BEGIN PROVIDED INFORMATION

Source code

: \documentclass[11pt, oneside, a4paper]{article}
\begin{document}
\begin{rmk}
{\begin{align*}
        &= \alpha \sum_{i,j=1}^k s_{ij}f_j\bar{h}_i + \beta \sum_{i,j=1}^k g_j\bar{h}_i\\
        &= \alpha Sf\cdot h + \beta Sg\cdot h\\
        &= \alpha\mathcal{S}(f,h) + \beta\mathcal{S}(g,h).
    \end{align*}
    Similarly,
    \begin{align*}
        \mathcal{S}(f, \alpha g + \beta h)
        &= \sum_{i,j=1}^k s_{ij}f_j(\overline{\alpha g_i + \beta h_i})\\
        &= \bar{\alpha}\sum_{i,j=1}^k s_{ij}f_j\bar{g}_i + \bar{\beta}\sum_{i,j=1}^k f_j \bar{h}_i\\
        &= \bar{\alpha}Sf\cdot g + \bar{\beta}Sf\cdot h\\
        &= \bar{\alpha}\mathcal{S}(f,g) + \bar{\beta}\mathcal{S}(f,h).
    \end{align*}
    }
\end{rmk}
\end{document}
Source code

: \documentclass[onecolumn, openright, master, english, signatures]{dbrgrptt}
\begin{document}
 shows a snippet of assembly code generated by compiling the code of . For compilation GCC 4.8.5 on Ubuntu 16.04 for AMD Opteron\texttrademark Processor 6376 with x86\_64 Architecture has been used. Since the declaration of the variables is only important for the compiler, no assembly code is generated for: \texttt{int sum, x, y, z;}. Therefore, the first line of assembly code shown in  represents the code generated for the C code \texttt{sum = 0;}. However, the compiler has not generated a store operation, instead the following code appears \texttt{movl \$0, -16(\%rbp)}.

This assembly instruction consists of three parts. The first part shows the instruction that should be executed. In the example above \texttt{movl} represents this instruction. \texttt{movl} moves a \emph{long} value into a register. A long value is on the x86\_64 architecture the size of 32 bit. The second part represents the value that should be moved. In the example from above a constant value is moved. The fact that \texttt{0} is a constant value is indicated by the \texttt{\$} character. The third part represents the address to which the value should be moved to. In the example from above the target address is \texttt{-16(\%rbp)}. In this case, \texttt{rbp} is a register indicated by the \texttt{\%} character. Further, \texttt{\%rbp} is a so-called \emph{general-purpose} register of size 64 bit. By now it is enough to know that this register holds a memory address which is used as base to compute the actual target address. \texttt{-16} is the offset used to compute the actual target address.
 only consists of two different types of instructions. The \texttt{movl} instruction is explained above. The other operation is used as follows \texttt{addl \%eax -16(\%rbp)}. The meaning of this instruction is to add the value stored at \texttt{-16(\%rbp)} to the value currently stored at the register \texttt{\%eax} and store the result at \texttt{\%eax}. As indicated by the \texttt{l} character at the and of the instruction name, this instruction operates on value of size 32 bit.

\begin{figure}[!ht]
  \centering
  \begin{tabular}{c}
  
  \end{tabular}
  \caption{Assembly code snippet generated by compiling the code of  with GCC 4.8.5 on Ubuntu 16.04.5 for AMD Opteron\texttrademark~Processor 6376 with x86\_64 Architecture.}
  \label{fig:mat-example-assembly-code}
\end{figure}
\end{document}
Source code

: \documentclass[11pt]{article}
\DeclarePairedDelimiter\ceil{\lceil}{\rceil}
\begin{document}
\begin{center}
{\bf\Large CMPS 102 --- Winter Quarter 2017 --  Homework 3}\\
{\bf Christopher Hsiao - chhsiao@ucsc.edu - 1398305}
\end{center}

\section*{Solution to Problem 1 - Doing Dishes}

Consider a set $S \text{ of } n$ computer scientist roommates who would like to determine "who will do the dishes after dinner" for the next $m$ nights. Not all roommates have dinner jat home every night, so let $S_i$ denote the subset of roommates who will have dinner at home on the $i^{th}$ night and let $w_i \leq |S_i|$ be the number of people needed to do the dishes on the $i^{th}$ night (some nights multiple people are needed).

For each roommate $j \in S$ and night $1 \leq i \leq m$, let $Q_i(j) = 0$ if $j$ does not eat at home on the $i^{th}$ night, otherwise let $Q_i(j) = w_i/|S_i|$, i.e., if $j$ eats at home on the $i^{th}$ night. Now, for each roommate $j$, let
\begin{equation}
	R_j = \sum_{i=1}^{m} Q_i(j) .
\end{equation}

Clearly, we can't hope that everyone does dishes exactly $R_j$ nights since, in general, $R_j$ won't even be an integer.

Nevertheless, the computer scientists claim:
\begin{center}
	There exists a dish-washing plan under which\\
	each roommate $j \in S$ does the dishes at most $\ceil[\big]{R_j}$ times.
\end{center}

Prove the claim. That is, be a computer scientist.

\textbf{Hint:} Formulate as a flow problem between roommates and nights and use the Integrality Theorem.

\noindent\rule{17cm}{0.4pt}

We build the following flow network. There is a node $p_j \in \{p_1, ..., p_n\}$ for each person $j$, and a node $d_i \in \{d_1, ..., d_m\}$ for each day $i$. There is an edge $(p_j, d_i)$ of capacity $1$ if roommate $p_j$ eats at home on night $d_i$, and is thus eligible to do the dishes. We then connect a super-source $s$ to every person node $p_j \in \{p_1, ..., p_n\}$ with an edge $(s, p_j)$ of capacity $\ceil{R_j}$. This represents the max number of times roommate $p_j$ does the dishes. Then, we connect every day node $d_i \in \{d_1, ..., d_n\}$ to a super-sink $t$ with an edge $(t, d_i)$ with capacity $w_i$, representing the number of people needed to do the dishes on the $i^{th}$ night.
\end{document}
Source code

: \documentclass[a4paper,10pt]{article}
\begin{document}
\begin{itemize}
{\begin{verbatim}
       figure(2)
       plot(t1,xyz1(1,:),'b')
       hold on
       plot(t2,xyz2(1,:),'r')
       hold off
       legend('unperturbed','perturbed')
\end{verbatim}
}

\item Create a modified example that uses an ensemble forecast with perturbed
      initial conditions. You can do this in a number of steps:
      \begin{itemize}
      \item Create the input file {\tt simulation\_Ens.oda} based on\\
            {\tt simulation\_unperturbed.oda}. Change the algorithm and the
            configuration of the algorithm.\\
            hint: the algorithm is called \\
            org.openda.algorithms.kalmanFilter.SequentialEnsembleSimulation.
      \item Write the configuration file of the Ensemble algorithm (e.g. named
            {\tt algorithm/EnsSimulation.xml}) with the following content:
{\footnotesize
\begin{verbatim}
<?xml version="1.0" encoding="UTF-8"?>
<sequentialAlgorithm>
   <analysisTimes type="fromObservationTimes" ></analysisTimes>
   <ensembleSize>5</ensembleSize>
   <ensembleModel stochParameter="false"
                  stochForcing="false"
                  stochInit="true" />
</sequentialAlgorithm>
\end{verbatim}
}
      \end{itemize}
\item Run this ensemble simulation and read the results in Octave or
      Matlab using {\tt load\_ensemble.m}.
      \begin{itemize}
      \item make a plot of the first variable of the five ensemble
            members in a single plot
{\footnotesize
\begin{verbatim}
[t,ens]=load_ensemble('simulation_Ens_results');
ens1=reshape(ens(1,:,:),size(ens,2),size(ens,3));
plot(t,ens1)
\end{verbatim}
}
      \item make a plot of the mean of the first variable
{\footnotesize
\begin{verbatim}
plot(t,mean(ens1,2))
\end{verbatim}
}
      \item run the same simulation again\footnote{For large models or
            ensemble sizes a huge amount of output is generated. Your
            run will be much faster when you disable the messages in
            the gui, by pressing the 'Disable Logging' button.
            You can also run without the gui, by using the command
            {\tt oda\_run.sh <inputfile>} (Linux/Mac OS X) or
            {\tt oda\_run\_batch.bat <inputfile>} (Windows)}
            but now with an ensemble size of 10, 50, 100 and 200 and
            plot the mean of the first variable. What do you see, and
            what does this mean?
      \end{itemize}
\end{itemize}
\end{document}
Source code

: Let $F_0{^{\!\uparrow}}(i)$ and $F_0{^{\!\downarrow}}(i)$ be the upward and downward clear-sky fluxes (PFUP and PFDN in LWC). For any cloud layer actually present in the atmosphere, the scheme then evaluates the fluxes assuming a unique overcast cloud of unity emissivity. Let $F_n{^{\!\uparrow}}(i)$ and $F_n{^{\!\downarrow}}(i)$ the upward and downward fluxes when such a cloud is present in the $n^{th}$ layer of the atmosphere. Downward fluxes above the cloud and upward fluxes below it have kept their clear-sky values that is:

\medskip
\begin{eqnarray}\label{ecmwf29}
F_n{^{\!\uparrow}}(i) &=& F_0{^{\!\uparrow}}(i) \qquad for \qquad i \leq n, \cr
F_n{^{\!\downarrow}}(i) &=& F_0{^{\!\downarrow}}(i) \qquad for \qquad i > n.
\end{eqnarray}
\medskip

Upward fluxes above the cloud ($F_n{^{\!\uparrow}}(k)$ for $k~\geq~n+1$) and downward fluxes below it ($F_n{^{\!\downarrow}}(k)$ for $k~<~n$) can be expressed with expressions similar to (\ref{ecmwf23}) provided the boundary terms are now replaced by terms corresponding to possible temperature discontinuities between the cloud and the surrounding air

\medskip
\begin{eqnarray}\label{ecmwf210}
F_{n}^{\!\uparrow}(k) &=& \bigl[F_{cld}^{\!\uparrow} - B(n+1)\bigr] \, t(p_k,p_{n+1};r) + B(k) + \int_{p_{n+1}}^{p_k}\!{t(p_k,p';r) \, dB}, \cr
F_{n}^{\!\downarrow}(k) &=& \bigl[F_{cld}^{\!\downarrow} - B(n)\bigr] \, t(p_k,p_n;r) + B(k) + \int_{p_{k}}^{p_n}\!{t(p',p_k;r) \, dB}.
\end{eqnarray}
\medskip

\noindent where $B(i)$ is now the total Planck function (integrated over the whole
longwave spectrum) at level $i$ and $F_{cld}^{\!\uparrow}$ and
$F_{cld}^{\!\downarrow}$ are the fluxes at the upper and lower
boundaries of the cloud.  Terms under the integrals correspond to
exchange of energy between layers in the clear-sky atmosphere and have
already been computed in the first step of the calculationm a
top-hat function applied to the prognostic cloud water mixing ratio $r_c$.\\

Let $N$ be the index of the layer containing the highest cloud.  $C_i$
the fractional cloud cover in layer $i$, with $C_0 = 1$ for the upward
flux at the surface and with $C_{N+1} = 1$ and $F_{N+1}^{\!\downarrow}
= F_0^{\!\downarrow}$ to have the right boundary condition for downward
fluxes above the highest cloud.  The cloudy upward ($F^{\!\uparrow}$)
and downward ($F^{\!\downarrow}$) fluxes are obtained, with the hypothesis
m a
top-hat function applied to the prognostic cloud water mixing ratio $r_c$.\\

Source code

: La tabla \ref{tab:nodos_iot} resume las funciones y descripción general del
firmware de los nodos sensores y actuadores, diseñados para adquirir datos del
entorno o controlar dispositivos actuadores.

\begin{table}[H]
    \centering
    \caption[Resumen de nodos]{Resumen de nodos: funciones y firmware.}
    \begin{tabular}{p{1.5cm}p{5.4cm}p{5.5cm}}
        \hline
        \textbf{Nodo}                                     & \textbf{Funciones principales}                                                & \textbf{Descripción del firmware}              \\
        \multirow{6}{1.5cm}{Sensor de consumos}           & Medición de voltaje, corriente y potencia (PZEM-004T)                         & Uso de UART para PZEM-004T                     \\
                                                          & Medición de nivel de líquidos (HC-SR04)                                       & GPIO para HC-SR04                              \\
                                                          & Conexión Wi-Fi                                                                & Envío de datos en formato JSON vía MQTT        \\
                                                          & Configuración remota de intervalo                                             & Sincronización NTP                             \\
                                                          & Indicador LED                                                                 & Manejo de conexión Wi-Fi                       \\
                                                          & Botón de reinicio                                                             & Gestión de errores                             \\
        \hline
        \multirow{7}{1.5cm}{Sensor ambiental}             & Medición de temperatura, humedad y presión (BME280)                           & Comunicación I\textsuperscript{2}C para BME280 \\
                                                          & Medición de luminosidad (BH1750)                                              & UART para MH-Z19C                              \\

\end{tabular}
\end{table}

END PROVIDED INFORMATION

**TASK TO COMPLETE**
When you repeat the lines, start with the first line of the material and end with the line that contains "g_i + \beta", keeping both and reproducing each exactly, with nothing added.

**EXERCISE SOLUTION**
Source code

: \documentclass[11pt, oneside, a4paper]{article}
\begin{document}
\begin{rmk}
{\begin{align*}
        &= \alpha \sum_{i,j=1}^k s_{ij}f_j\bar{h}_i + \beta \sum_{i,j=1}^k g_j\bar{h}_i\\
        &= \alpha Sf\cdot h + \beta Sg\cdot h\\
        &= \alpha\mathcal{S}(f,h) + \beta\mathcal{S}(g,h).
    \end{align*}
    Similarly,
    \begin{align*}
        \mathcal{S}(f, \alpha g + \beta h)
        &= \sum_{i,j=1}^k s_{ij}f_j(\overline{\alpha g_i + \beta h_i})\\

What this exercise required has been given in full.